The problem:
Repeat the listing beneath this line exactly, keeping every character.

The data:
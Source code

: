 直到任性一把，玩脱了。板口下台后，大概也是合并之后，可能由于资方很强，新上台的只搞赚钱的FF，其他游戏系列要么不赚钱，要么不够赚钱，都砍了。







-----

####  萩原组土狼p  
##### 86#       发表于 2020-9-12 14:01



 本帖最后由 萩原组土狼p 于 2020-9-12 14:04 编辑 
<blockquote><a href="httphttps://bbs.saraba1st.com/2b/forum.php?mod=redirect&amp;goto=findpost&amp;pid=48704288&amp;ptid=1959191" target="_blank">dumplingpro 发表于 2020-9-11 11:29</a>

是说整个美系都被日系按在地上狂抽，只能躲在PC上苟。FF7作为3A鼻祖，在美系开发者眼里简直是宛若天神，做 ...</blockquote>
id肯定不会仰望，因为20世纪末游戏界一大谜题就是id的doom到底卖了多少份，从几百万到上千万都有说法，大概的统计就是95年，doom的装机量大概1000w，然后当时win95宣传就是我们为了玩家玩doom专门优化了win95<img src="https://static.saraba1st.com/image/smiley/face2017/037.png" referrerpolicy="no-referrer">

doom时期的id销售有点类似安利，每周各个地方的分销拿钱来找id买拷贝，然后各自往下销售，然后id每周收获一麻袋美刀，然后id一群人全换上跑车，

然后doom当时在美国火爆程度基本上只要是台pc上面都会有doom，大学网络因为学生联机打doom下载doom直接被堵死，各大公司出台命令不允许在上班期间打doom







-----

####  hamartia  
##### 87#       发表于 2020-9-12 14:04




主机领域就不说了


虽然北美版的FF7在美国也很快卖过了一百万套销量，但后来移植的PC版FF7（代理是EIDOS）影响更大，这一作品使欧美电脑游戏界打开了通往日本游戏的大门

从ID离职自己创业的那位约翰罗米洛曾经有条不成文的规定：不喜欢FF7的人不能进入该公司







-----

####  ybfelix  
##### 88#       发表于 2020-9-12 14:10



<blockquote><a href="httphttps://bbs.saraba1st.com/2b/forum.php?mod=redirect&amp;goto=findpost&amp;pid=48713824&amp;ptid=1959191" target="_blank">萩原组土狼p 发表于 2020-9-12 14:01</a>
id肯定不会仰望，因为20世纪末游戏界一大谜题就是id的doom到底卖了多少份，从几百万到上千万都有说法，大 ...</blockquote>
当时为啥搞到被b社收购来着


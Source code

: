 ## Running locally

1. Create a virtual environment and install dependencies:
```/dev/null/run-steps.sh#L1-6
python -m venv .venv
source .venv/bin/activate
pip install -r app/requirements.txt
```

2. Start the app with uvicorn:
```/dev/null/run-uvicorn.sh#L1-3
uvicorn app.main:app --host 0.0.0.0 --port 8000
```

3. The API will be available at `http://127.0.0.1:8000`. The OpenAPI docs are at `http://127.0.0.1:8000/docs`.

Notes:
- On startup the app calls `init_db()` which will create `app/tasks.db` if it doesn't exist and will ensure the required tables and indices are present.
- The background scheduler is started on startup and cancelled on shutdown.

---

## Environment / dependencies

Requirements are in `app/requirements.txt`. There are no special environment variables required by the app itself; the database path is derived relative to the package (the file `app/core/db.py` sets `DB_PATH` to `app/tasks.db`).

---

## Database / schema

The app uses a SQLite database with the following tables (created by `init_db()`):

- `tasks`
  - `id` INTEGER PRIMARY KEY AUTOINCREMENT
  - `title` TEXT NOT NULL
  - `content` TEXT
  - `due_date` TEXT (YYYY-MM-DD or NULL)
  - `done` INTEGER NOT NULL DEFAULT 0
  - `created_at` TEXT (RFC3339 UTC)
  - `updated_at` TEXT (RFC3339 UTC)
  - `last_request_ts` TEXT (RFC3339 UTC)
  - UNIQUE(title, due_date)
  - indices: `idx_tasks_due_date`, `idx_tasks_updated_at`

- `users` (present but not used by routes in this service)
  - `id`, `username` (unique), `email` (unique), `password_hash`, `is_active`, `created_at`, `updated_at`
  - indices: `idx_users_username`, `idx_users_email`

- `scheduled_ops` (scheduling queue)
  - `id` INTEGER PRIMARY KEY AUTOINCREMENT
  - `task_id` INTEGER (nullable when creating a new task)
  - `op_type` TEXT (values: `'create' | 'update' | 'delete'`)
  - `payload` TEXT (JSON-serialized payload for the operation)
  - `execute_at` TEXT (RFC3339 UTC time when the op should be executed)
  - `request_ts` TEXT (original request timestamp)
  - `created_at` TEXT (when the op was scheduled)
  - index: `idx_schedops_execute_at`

Response to this task:
Source code

: 直到任性一把，玩脱了。板口下台后，大概也是合并之后，可能由于资方很强，新上台的只搞赚钱的FF，其他游戏系列要么不赚钱，要么不够赚钱，都砍了。







-----

####  萩原组土狼p  
##### 86#       发表于 2020-9-12 14:01



 本帖最后由 萩原组土狼p 于 2020-9-12 14:04 编辑 
<blockquote><a href="httphttps://bbs.saraba1st.com/2b/forum.php?mod=redirect&amp;goto=findpost&amp;pid=48704288&amp;ptid=1959191" target="_blank">dumplingpro 发表于 2020-9-11 11:29</a>

是说整个美系都被日系按在地上狂抽，只能躲在PC上苟。FF7作为3A鼻祖，在美系开发者眼里简直是宛若天神，做 ...</blockquote>
id肯定不会仰望，因为20世纪末游戏界一大谜题就是id的doom到底卖了多少份，从几百万到上千万都有说法，大概的统计就是95年，doom的装机量大概1000w，然后当时win95宣传就是我们为了玩家玩doom专门优化了win95<img src="https://static.saraba1st.com/image/smiley/face2017/037.png" referrerpolicy="no-referrer">

doom时期的id销售有点类似安利，每周各个地方的分销拿钱来找id买拷贝，然后各自往下销售，然后id每周收获一麻袋美刀，然后id一群人全换上跑车，

然后doom当时在美国火爆程度基本上只要是台pc上面都会有doom，大学网络因为学生联机打doom下载doom直接被堵死，各大公司出台命令不允许在上班期间打doom







-----

####  hamartia  
##### 87#       发表于 2020-9-12 14:04




主机领域就不说了


虽然北美版的FF7在美国也很快卖过了一百万套销量，但后来移植的PC版FF7（代理是EIDOS）影响更大，这一作品使欧美电脑游戏界打开了通往日本游戏的大门

从ID离职自己创业的那位约翰罗米洛曾经有条不成文的规定：不喜欢FF7的人不能进入该公司







-----

####  ybfelix  
##### 88#       发表于 2020-9-12 14:10



<blockquote><a href="httphttps://bbs.saraba1st.com/2b/forum.php?mod=redirect&amp;goto=findpost&amp;pid=48713824&amp;ptid=1959191" target="_blank">萩原组土狼p 发表于 2020-9-12 14:01</a>
id肯定不会仰望，因为20世纪末游戏界一大谜题就是id的doom到底卖了多少份，从几百万到上千万都有说法，大 ...</blockquote>
当时为啥搞到被b社收购来着


Source code

: ## Running locally

1. Create a virtual environment and install dependencies:
```/dev/null/run-steps.sh#L1-6
python -m venv .venv
source .venv/bin/activate
pip install -r app/requirements.txt
```

2. Start the app with uvicorn:
```/dev/null/run-uvicorn.sh#L1-3
uvicorn app.main:app --host 0.0.0.0 --port 8000
```

3. The API will be available at `http://127.0.0.1:8000`. The OpenAPI docs are at `http://127.0.0.1:8000/docs`.

Notes:
- On startup the app calls `init_db()` which will create `app/tasks.db` if it doesn't exist and will ensure the required tables and indices are present.
- The background scheduler is started on startup and cancelled on shutdown.

---

## Environment / dependencies

Requirements are in `app/requirements.txt`. There are no special environment variables required by the app itself; the database path is derived relative to the package (the file `app/core/db.py` sets `DB_PATH` to `app/tasks.db`).

---

## Database / schema

The app uses a SQLite database with the following tables (created by `init_db()`):

- `tasks`
  - `id` INTEGER PRIMARY KEY AUTOINCREMENT
  - `title` TEXT NOT NULL
  - `content` TEXT
  - `due_date` TEXT (YYYY-MM-DD or NULL)
  - `done` INTEGER NOT NULL DEFAULT 0
  - `created_at` TEXT (RFC3339 UTC)
  - `updated_at` TEXT (RFC3339 UTC)
  - `last_request_ts` TEXT (RFC3339 UTC)
  - UNIQUE(title, due_date)
  - indices: `idx_tasks_due_date`, `idx_tasks_updated_at`

- `users` (present but not used by routes in this service)
  - `id`, `username` (unique), `email` (unique), `password_hash`, `is_active`, `created_at`, `updated_at`
  - indices: `idx_users_username`, `idx_users_email`

- `scheduled_ops` (scheduling queue)
  - `id` INTEGER PRIMARY KEY AUTOINCREMENT
  - `task_id` INTEGER (nullable when creating a new task)
  - `op_type` TEXT (values: `'create' | 'update' | 'delete'`)
  - `payload` TEXT (JSON-serialized payload for the operation)
  - `execute_at` TEXT (RFC3339 UTC time when the op should be executed)
  - `request_ts` TEXT (original request timestamp)
  - `created_at` TEXT (when the op was scheduled)
  - index: `idx_schedops_execute_at`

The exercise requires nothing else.